* [TASK TO COMPLETE]:
An exact repetition of the data below, without images, is the expected answer.

* [GIVEN INFORMATION]:
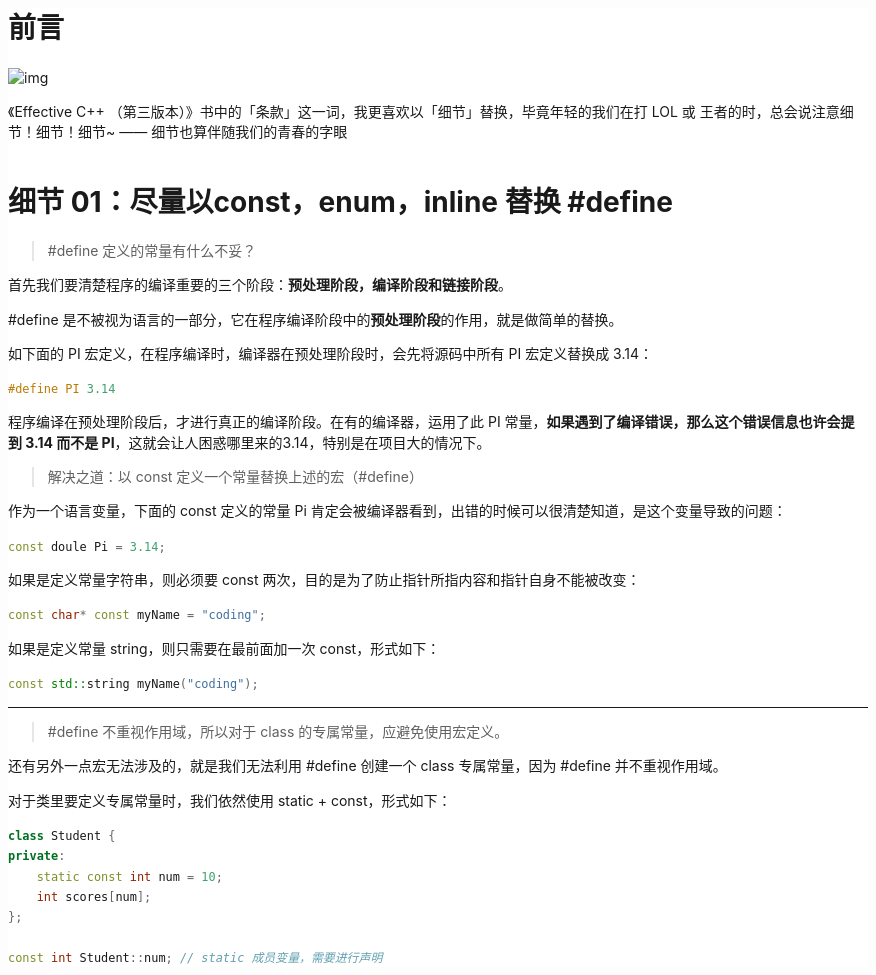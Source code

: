 # 前言

![img](https://p3-sign.toutiaoimg.com/tos-cn-i-qvj2lq49k0/29c0338c4d3847508716a00c9bd5faea~noop.image?_iz=58558&from=article.pc_detail&x-expires=1670479652&x-signature=%2BNHPd6RApy1Jmh4DPpzDOFzT5CI%3D)

《Effective C++ （第三版本）》书中的「条款」这一词，我更喜欢以「细节」替换，毕竟年轻的我们在打 LOL 或 王者的时，总会说注意细节！细节！细节~ —— 细节也算伴随我们的青春的字眼



# 细节 01：尽量以const，enum，inline 替换 #define

> \#define 定义的常量有什么不妥？

首先我们要清楚程序的编译重要的三个阶段：**预处理阶段，编译阶段和链接阶段**。

\#define 是不被视为语言的一部分，它在程序编译阶段中的**预处理阶段**的作用，就是做简单的替换。

如下面的 PI 宏定义，在程序编译时，编译器在预处理阶段时，会先将源码中所有 PI 宏定义替换成 3.14：

```c++
#define PI 3.14
```

程序编译在预处理阶段后，才进行真正的编译阶段。在有的编译器，运用了此 PI 常量，**如果遇到了编译错误，那么这个错误信息也许会提到 3.14 而不是 PI**，这就会让人困惑哪里来的3.14，特别是在项目大的情况下。

> 解决之道：以 const 定义一个常量替换上述的宏（#define）

作为一个语言变量，下面的 const 定义的常量 Pi 肯定会被编译器看到，出错的时候可以很清楚知道，是这个变量导致的问题：

```c++
const doule Pi = 3.14;
```

如果是定义常量字符串，则必须要 const 两次，目的是为了防止指针所指内容和指针自身不能被改变：

```c++
const char* const myName = "coding";
```

如果是定义常量 string，则只需要在最前面加一次 const，形式如下：

```c++
const std::string myName("coding");
```

------

> \#define 不重视作用域，所以对于 class 的专属常量，应避免使用宏定义。



还有另外一点宏无法涉及的，就是我们无法利用 #define 创建一个 class 专属常量，因为 #define 并不重视作用域。

对于类里要定义专属常量时，我们依然使用 static + const，形式如下：

```c++
class Student {
private:
    static const int num = 10;
    int scores[num];
};

const int Student::num; // static 成员变量，需要进行声明
```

* [RESPONSE TO THIS EXERCISE]:
Source code

: # 前言

![img](https://p3-sign.toutiaoimg.com/tos-cn-i-qvj2lq49k0/29c0338c4d3847508716a00c9bd5faea~noop.image?_iz=58558&from=article.pc_detail&x-expires=1670479652&x-signature=%2BNHPd6RApy1Jmh4DPpzDOFzT5CI%3D)

《Effective C++ （第三版本）》书中的「条款」这一词，我更喜欢以「细节」替换，毕竟年轻的我们在打 LOL 或 王者的时，总会说注意细节！细节！细节~ —— 细节也算伴随我们的青春的字眼



# 细节 01：尽量以const，enum，inline 替换 #define

> \#define 定义的常量有什么不妥？

首先我们要清楚程序的编译重要的三个阶段：**预处理阶段，编译阶段和链接阶段**。

\#define 是不被视为语言的一部分，它在程序编译阶段中的**预处理阶段**的作用，就是做简单的替换。

如下面的 PI 宏定义，在程序编译时，编译器在预处理阶段时，会先将源码中所有 PI 宏定义替换成 3.14：

```c++
#define PI 3.14
```

程序编译在预处理阶段后，才进行真正的编译阶段。在有的编译器，运用了此 PI 常量，**如果遇到了编译错误，那么这个错误信息也许会提到 3.14 而不是 PI**，这就会让人困惑哪里来的3.14，特别是在项目大的情况下。

> 解决之道：以 const 定义一个常量替换上述的宏（#define）

作为一个语言变量，下面的 const 定义的常量 Pi 肯定会被编译器看到，出错的时候可以很清楚知道，是这个变量导致的问题：

```c++
const doule Pi = 3.14;
```

如果是定义常量字符串，则必须要 const 两次，目的是为了防止指针所指内容和指针自身不能被改变：

```c++
const char* const myName = "coding";
```

如果是定义常量 string，则只需要在最前面加一次 const，形式如下：

```c++
const std::string myName("coding");
```

------

> \#define 不重视作用域，所以对于 class 的专属常量，应避免使用宏定义。



还有另外一点宏无法涉及的，就是我们无法利用 #define 创建一个 class 专属常量，因为 #define 并不重视作用域。

对于类里要定义专属常量时，我们依然使用 static + const，形式如下：

```c++
class Student {
private:
    static const int num = 10;
    int scores[num];
};

const int Student::num; // static 成员变量，需要进行声明
```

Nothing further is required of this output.